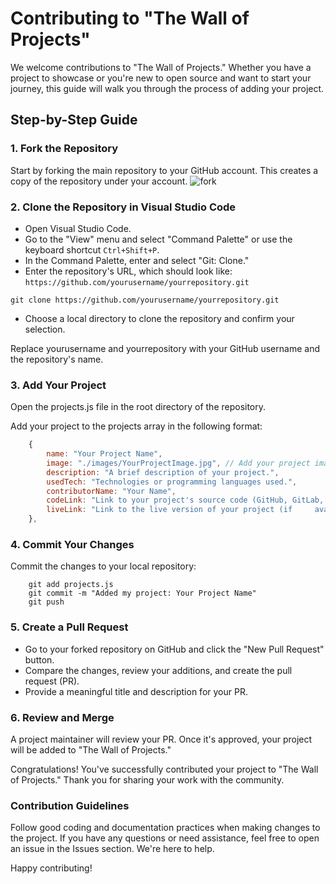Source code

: # Contributing to "The Wall of Projects"

We welcome contributions to "The Wall of Projects." Whether you have a project to showcase or you're new to open source and want to start your journey, this guide will walk you through the process of adding your project.

## Step-by-Step Guide

### 1. Fork the Repository

Start by forking the main repository to your GitHub account. This creates a copy of the repository under your account.
![fork](https://github.com/MrAshwin2142/The-Wall-of-Projects/assets/89156541/eac0605c-7952-46d4-a905-b23d2d51ca8c)


### 2. Clone the Repository in Visual Studio Code

- Open Visual Studio Code.
- Go to the "View" menu and select "Command Palette" or use the keyboard shortcut `Ctrl+Shift+P`.
- In the Command Palette, enter and select "Git: Clone."
- Enter the repository's URL, which should look like: `https://github.com/yourusername/yourrepository.git`
```shell
git clone https://github.com/yourusername/yourrepository.git
```
- Choose a local directory to clone the repository and confirm your selection.

Replace yourusername and yourrepository with your GitHub username and the repository's name.

### 3. Add Your Project
Open the projects.js file in the root directory of the repository.

Add your project to the projects array in the following format:

```javascript
    {
        name: "Your Project Name",
        image: "./images/YourProjectImage.jpg", // Add your project image to the `images` directory
        description: "A brief description of your project.",
        usedTech: "Technologies or programming languages used.",
        contributorName: "Your Name",
        codeLink: "Link to your project's source code (GitHub, GitLab, etc.)",
        liveLink: "Link to the live version of your project (if     available)",
    },
```
### 4. Commit Your Changes
Commit the changes to your local repository:

```shell
    git add projects.js
    git commit -m "Added my project: Your Project Name"
    git push
```

### 5. Create a Pull Request
- Go to your forked repository on GitHub and click the "New Pull Request" button.
- Compare the changes, review your additions, and create the pull request (PR).
- Provide a meaningful title and description for your PR.
### 6. Review and Merge
A project maintainer will review your PR. Once it's approved, your project will be added to "The Wall of Projects."

Congratulations! You've successfully contributed your project to "The Wall of Projects." Thank you for sharing your work with the community.

### Contribution Guidelines
Follow good coding and documentation practices when making changes to the project.
If you have any questions or need assistance, feel free to open an issue in the Issues section. We're here to help.

Happy contributing!
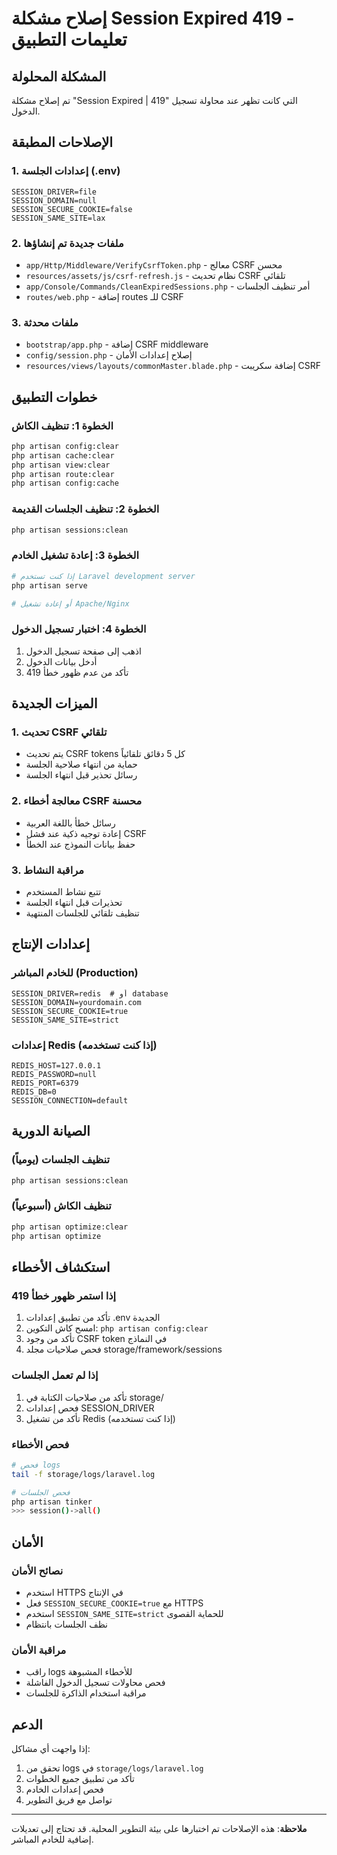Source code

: # إصلاح مشكلة Session Expired 419 - تعليمات التطبيق

## المشكلة المحلولة
تم إصلاح مشكلة "Session Expired | 419" التي كانت تظهر عند محاولة تسجيل الدخول.

## الإصلاحات المطبقة

### 1. إعدادات الجلسة (.env)
```env
SESSION_DRIVER=file
SESSION_DOMAIN=null
SESSION_SECURE_COOKIE=false
SESSION_SAME_SITE=lax
```

### 2. ملفات جديدة تم إنشاؤها
- `app/Http/Middleware/VerifyCsrfToken.php` - معالج CSRF محسن
- `resources/assets/js/csrf-refresh.js` - نظام تحديث CSRF تلقائي
- `app/Console/Commands/CleanExpiredSessions.php` - أمر تنظيف الجلسات
- `routes/web.php` - إضافة routes للـ CSRF

### 3. ملفات محدثة
- `bootstrap/app.php` - إضافة CSRF middleware
- `config/session.php` - إصلاح إعدادات الأمان
- `resources/views/layouts/commonMaster.blade.php` - إضافة سكريبت CSRF

## خطوات التطبيق

### الخطوة 1: تنظيف الكاش
```bash
php artisan config:clear
php artisan cache:clear
php artisan view:clear
php artisan route:clear
php artisan config:cache
```

### الخطوة 2: تنظيف الجلسات القديمة
```bash
php artisan sessions:clean
```

### الخطوة 3: إعادة تشغيل الخادم
```bash
# إذا كنت تستخدم Laravel development server
php artisan serve

# أو إعادة تشغيل Apache/Nginx
```

### الخطوة 4: اختبار تسجيل الدخول
1. اذهب إلى صفحة تسجيل الدخول
2. أدخل بيانات الدخول
3. تأكد من عدم ظهور خطأ 419

## الميزات الجديدة

### 1. تحديث CSRF تلقائي
- يتم تحديث CSRF tokens كل 5 دقائق تلقائياً
- حماية من انتهاء صلاحية الجلسة
- رسائل تحذير قبل انتهاء الجلسة

### 2. معالجة أخطاء CSRF محسنة
- رسائل خطأ باللغة العربية
- إعادة توجيه ذكية عند فشل CSRF
- حفظ بيانات النموذج عند الخطأ

### 3. مراقبة النشاط
- تتبع نشاط المستخدم
- تحذيرات قبل انتهاء الجلسة
- تنظيف تلقائي للجلسات المنتهية

## إعدادات الإنتاج

### للخادم المباشر (Production)
```env
SESSION_DRIVER=redis  # أو database
SESSION_DOMAIN=yourdomain.com
SESSION_SECURE_COOKIE=true
SESSION_SAME_SITE=strict
```

### إعدادات Redis (إذا كنت تستخدمه)
```env
REDIS_HOST=127.0.0.1
REDIS_PASSWORD=null
REDIS_PORT=6379
REDIS_DB=0
SESSION_CONNECTION=default
```

## الصيانة الدورية

### تنظيف الجلسات (يومياً)
```bash
php artisan sessions:clean
```

### تنظيف الكاش (أسبوعياً)
```bash
php artisan optimize:clear
php artisan optimize
```

## استكشاف الأخطاء

### إذا استمر ظهور خطأ 419
1. تأكد من تطبيق إعدادات .env الجديدة
2. امسح كاش التكوين: `php artisan config:clear`
3. تأكد من وجود CSRF token في النماذج
4. فحص صلاحيات مجلد storage/framework/sessions

### إذا لم تعمل الجلسات
1. تأكد من صلاحيات الكتابة في storage/
2. فحص إعدادات SESSION_DRIVER
3. تأكد من تشغيل Redis (إذا كنت تستخدمه)

### فحص الأخطاء
```bash
# فحص logs
tail -f storage/logs/laravel.log

# فحص الجلسات
php artisan tinker
>>> session()->all()
```

## الأمان

### نصائح الأمان
- استخدم HTTPS في الإنتاج
- فعل `SESSION_SECURE_COOKIE=true` مع HTTPS
- استخدم `SESSION_SAME_SITE=strict` للحماية القصوى
- نظف الجلسات بانتظام

### مراقبة الأمان
- راقب logs للأخطاء المشبوهة
- فحص محاولات تسجيل الدخول الفاشلة
- مراقبة استخدام الذاكرة للجلسات

## الدعم

إذا واجهت أي مشاكل:
1. تحقق من logs في `storage/logs/laravel.log`
2. تأكد من تطبيق جميع الخطوات
3. فحص إعدادات الخادم
4. تواصل مع فريق التطوير

---

**ملاحظة**: هذه الإصلاحات تم اختبارها على بيئة التطوير المحلية. قد تحتاج إلى تعديلات إضافية للخادم المباشر.
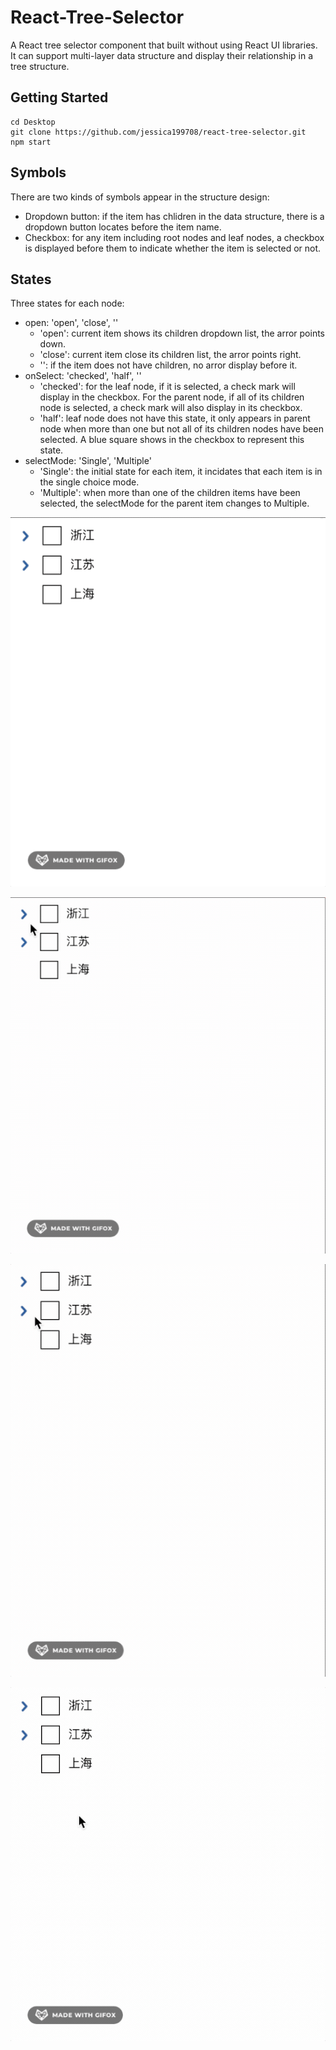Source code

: # React-Tree-Selector  
A React tree selector component that built without using React UI libraries. It can support multi-layer data structure and display their relationship in a tree structure. 


## Getting Started
```
cd Desktop
git clone https://github.com/jessica199708/react-tree-selector.git
npm start

```

## Symbols
There are two kinds of symbols appear in the structure design:
 - Dropdown button: if the item has chlidren in the data structure, there is a dropdown button locates before the item name.
 - Checkbox: for any item including root nodes and leaf nodes, a checkbox is displayed before them to indicate whether the item is selected or not.


## States
Three states for each node:
- open: 'open', 'close', ''
  - 'open': current item shows its children dropdown list, the arror points down.
  - 'close': current item close its children list, the arror points right.
  - '': if the item does not have children, no arror display before it.
- onSelect: 'checked', 'half', ''
  - 'checked': for the leaf node, if it is selected, a check mark will display in the checkbox. For the parent node, if all of its children node is selected, a check mark will also display in its checkbox.
  - 'half': leaf node does not have this state, it only appears in parent node when more than one but not all of its children nodes have been selected. A blue square shows in the checkbox to represent this state.
- selectMode: 'Single', 'Multiple'
  - 'Single': the initial state for each item, it incidates that each item is in the single choice mode.
  - 'Multiple': when more than one of the children items have been selected, the selectMode for the parent item changes to Multiple.


![gif](https://github.com/jessica199708/react-tree-selector/blob/main/gif/1.gif)

![gif](https://github.com/jessica199708/react-tree-selector/blob/main/gif/2.gif)

![gif](https://github.com/jessica199708/react-tree-selector/blob/main/gif/3.gif)

![gif](https://github.com/jessica199708/react-tree-selector/blob/main/gif/4.gif)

-------

● **WHAT YOU HAVE TO DO**
In the reply, give again exactly the lines from the beginning of the entries above through the line with "- Open Visual Studio Code."; pictures stay out.

● **EXERCISE ANSWER**
Source code

: # Contributing to "The Wall of Projects"

We welcome contributions to "The Wall of Projects." Whether you have a project to showcase or you're new to open source and want to start your journey, this guide will walk you through the process of adding your project.

## Step-by-Step Guide

### 1. Fork the Repository

Start by forking the main repository to your GitHub account. This creates a copy of the repository under your account.
![fork](https://github.com/MrAshwin2142/The-Wall-of-Projects/assets/89156541/eac0605c-7952-46d4-a905-b23d2d51ca8c)


### 2. Clone the Repository in Visual Studio Code

- Open Visual Studio Code.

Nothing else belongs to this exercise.